Due to the use of serum creatinine and urine output to fulfill diagnostic criteria, the clinical benefits of promptly and definitively diagnosing AKI have not been fully realized. These restrictions often lead to diagnostic delays, potential classifications of actual injury status, and provide little information regarding underlying cause. Novel biomarkers of damage have shown ability to reflect ongoing kidney injury and help further refine existing Risk, Injury, Failure, Loss, End-stage kidney disease (RIFLE) and Acute Kidney Injury Network (AKIN) diagnostic criteria.

  1. Acute Kidney Injury (AKI), once known as acute renal failure, is a medical emergency involving a wide range of kidney damage.”
  2. “AKI occurs when kidney function rapidly deteriorates, leading to an inability to maintain crucial fluid, electrolyte, and acid-base balance in the body.”
  3. “This condition significantly contributes to increased morbidity and mortality rates and places a substantial financial burden on global healthcare systems.”
  4. “The urgent need for identifying new biomarkers for AKI is emphasized by their potential to detect this condition earlier, ultimately saving lives, improving patients’ quality of life, and reducing healthcare costs.”


Acute Kidney Injury (AKI) poses a complex challenge due to its multifaceted pathophysiology, involving a convergence of predisposing chronic illnesses, hemodynamic disturbances, nephrotoxic insults, and inflammatory responses. These factors collectively lead to tubular cell injury and a subsequent reduction in glomerular filtration rate. Notably, AKI is intricately linked with cardiovascular disease, amplifying the risks associated with morbidity and mortality. Research has demonstrated the potential of biomarkers like urine Neutrophil Gelatinase-Associated Lipocalin (uNGAL) and plasma NGAL (pNGAL) to provide early diagnostic accuracy for AKI, further emphasizing the importance of innovative diagnostics in addressing this condition.


The use of novel biomarkers such as Neutrophil Gelatinase-Associated Lipocalin (NGAL) has opened new avenues for the early detection and management of Acute Kidney Injury (AKI). These biomarkers exhibit high sensitivity and specificity, enabling prompt intervention and improved patient outcomes. By surpassing the limitations associated with conventional diagnostic criteria, including serum creatinine and urine output, these biomarkers offer a more comprehensive understanding of ongoing kidney injury, thus enhancing the accuracy of diagnoses and refining existing diagnostic criteria like Risk, Injury, Failure, Loss, End-stage kidney disease (RIFLE) and Acute Kidney Injury Network (AKIN).

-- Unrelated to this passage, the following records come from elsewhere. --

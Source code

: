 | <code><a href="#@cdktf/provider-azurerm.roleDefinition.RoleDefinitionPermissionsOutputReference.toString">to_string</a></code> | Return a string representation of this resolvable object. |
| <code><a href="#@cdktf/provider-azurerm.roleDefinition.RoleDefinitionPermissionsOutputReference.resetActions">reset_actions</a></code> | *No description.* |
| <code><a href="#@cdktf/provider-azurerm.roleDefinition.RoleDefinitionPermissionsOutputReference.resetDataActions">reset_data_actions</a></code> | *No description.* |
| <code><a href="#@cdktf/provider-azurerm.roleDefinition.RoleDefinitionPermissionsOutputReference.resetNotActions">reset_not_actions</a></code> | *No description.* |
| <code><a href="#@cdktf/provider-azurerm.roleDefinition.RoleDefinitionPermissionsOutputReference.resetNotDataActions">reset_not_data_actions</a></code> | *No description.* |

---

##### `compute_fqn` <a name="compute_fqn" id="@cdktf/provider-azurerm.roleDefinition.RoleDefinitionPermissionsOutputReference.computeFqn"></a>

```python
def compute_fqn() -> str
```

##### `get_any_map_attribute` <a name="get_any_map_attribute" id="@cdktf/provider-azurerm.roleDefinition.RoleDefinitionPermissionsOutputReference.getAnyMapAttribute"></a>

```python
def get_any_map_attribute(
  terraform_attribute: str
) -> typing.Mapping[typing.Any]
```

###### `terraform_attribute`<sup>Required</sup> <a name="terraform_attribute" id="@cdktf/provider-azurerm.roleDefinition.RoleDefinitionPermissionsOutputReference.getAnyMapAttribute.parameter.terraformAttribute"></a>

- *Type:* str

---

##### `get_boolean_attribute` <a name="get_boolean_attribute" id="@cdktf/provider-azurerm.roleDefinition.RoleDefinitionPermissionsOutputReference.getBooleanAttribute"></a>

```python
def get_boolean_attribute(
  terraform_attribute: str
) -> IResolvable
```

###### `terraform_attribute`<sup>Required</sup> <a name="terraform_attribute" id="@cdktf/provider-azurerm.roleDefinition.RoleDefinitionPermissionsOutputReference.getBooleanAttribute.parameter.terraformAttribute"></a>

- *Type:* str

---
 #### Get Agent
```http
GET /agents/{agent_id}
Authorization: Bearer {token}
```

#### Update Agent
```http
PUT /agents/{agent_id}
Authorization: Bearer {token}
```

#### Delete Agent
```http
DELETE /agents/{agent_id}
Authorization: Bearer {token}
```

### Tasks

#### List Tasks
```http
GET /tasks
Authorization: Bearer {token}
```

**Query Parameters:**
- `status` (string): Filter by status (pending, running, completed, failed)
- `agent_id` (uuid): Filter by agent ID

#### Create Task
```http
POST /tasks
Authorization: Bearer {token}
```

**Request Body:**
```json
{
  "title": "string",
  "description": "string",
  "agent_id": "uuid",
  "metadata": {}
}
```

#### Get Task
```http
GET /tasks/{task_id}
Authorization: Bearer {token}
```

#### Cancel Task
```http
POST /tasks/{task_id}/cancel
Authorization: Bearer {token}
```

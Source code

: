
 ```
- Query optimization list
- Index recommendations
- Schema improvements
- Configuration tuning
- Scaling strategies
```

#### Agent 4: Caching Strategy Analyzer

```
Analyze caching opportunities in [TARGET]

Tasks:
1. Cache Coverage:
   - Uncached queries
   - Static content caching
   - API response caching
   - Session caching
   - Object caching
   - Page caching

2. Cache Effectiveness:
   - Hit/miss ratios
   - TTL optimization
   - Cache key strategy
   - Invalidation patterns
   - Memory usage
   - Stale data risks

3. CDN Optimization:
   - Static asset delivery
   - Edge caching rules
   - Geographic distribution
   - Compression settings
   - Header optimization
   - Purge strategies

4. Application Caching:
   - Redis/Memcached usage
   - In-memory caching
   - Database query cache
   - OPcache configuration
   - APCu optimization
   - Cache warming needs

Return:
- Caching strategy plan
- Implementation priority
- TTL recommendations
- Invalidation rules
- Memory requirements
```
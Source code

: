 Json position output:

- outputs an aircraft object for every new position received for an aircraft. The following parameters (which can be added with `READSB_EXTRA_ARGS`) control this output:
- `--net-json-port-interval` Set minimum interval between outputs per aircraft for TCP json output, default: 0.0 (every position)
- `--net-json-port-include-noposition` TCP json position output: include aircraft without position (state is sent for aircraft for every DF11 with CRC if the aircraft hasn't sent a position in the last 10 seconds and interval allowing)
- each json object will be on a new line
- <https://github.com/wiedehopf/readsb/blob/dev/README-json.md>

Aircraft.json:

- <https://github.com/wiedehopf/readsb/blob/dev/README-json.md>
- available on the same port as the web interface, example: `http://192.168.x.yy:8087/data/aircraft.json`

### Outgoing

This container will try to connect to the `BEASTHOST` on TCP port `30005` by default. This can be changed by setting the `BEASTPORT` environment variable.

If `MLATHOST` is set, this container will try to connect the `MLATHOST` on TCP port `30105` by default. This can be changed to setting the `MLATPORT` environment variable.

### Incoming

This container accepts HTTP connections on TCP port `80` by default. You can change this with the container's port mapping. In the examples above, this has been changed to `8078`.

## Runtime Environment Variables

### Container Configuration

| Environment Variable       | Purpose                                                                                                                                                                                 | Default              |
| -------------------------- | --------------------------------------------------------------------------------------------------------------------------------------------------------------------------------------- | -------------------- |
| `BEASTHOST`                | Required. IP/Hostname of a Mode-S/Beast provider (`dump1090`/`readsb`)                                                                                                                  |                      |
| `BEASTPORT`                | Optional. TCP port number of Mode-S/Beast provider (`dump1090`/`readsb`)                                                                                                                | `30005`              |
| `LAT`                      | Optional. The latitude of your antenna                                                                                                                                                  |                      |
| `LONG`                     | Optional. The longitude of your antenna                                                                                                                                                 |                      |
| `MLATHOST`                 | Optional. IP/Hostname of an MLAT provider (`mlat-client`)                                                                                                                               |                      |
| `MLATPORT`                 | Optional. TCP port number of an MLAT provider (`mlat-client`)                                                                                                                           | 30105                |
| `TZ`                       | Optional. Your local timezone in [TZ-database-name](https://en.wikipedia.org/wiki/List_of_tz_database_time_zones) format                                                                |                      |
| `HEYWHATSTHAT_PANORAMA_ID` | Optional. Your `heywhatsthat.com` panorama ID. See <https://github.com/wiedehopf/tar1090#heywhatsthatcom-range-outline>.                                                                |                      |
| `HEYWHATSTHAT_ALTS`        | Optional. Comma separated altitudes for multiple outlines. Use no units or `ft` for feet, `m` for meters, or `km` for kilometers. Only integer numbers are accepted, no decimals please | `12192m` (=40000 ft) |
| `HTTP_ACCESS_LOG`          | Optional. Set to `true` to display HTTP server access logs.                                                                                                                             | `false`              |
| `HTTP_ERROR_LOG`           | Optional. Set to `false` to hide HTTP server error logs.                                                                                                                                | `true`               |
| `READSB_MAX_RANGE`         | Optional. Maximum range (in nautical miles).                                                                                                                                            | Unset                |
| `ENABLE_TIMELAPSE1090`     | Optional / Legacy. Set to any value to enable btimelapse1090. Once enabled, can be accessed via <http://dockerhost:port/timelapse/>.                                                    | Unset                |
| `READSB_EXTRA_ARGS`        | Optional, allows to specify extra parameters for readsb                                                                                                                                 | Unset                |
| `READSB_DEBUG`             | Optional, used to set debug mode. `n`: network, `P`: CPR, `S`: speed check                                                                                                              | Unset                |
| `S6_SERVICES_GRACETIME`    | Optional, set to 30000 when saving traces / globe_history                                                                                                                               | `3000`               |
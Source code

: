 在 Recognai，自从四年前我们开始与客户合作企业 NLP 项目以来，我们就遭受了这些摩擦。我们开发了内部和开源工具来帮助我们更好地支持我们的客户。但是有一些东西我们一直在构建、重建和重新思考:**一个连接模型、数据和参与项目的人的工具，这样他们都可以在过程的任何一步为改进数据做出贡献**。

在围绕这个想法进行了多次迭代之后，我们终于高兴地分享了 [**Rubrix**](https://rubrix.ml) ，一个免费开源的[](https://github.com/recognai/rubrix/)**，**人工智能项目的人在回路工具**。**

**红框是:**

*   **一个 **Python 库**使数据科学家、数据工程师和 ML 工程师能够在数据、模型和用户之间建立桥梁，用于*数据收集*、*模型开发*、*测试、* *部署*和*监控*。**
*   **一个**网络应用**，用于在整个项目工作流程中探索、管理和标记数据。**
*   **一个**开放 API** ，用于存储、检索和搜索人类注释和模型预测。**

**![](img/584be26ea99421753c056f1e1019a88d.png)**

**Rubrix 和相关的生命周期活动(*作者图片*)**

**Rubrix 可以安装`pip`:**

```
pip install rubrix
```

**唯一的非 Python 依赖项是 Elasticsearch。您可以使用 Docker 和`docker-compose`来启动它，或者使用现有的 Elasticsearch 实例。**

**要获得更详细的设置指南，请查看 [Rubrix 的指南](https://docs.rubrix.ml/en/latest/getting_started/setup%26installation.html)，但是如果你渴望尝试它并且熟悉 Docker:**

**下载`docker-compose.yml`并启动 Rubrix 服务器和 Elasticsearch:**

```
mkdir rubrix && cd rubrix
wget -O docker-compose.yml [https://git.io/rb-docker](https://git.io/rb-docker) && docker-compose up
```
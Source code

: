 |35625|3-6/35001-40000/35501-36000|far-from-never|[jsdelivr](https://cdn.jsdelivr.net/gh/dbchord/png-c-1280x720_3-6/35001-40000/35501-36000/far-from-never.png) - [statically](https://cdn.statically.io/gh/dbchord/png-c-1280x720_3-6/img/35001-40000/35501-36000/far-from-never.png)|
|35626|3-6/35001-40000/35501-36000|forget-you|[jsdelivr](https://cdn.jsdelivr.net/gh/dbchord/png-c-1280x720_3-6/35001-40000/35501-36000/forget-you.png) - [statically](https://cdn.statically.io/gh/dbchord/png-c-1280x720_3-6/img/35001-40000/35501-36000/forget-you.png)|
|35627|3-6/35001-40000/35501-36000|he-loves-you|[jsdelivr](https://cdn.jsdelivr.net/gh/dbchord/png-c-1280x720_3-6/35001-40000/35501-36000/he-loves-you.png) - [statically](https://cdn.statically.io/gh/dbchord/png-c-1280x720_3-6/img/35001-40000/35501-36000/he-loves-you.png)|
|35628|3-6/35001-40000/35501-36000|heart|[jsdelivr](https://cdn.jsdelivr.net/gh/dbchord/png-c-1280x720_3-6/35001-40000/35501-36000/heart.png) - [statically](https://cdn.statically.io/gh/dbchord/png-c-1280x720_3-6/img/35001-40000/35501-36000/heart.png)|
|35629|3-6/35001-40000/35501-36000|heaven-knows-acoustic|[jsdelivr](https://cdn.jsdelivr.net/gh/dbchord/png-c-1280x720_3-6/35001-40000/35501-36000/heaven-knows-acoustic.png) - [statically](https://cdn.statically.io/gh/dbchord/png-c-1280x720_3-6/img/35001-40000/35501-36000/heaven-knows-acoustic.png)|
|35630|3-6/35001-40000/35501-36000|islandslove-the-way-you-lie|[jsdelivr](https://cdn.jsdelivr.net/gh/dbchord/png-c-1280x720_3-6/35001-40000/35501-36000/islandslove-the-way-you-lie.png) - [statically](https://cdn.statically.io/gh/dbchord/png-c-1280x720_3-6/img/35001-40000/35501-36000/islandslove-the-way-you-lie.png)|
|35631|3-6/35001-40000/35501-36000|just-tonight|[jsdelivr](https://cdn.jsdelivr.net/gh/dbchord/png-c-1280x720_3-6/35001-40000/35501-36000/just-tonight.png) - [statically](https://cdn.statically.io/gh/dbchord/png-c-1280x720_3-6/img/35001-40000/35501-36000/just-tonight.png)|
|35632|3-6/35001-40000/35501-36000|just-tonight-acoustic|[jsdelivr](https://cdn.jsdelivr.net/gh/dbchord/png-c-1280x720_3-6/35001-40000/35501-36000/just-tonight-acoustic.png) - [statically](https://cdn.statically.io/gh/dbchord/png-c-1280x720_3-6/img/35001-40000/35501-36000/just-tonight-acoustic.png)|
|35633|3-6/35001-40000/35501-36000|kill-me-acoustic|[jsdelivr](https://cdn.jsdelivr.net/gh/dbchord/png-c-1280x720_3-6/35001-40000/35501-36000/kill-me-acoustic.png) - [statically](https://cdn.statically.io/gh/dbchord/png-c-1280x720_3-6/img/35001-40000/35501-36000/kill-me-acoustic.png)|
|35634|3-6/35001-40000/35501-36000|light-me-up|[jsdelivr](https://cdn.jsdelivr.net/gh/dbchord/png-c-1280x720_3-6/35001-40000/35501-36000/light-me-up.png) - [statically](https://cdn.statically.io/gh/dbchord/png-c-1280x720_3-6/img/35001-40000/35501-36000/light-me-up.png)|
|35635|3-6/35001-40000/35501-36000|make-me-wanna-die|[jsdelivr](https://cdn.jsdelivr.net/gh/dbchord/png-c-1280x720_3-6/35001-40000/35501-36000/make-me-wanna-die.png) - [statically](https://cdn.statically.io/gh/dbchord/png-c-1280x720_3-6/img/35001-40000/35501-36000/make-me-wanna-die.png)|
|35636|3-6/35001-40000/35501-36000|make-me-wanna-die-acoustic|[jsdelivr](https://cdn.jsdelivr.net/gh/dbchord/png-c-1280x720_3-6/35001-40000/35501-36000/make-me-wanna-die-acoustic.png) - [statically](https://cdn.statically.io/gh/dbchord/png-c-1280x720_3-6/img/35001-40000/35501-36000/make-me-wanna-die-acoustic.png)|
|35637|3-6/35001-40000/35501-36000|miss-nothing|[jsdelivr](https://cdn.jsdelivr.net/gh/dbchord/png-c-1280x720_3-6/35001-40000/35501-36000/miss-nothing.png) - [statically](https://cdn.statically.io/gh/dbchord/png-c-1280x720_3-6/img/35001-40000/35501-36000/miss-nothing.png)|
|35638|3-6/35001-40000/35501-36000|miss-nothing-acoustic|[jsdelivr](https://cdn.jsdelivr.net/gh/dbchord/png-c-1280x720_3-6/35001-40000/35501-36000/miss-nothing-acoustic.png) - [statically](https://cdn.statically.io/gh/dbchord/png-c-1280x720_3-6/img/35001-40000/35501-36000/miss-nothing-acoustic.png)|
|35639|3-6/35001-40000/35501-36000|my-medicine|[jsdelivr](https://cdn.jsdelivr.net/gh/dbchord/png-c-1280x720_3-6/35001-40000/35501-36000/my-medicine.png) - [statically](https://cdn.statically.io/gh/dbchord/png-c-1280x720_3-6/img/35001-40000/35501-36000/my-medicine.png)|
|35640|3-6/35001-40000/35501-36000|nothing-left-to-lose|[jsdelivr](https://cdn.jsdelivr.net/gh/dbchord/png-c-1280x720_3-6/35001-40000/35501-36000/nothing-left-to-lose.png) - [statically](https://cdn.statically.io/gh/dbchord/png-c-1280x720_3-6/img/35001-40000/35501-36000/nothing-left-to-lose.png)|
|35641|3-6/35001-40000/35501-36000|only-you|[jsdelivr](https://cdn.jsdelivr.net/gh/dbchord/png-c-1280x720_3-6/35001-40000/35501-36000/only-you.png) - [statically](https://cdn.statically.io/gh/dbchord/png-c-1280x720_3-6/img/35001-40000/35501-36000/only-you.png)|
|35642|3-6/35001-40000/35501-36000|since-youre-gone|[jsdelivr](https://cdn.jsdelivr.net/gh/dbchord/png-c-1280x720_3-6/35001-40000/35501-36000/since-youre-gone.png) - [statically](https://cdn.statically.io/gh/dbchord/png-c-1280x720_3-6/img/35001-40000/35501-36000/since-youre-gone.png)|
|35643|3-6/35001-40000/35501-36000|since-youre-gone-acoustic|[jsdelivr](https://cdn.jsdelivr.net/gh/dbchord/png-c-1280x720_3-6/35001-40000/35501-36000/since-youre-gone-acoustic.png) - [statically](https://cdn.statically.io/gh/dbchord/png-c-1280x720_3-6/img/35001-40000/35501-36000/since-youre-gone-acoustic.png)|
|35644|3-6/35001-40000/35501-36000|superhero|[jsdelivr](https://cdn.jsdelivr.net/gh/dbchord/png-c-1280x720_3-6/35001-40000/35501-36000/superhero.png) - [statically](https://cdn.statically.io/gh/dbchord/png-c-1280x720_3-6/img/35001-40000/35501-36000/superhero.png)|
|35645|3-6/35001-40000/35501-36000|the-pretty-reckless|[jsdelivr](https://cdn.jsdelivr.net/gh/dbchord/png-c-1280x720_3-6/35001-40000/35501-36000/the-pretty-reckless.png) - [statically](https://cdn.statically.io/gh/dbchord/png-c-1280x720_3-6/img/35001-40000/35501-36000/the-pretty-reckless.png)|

The pivotal role of innovative biomarkers in the early detection and diagnosis of AKI has garnered recognition and research interest within the medical community. Studies showcasing the diagnostic accuracy of biomarkers like (NGAL) in various clinical scenarios, including cardiogenic shock, contrast-induced nephropathy (CIN), heart failure (HF), sepsis, and critical illness, have propelled the adoption of these tools as valuable assets in the management of AKI. Their potential to reduce diagnostic delays and misclassification of injury status positions them as noteworthy contributors to the field of nephrology.


The development and utilization of novel biomarkers like Neutrophil Gelatinase-Associated Lipocalin (NGAL) represent a significant stride in addressing the challenges posed by Acute Kidney Injury (AKI). These biomarkers, known for their heightened sensitivity and early detection capabilities, offer a promising approach to enhancing patient care and reducing the impact of AKI on both individuals and healthcare systems. Their integration into clinical practice signifies a commitment to advancing diagnostic methodologies for improved AKI management.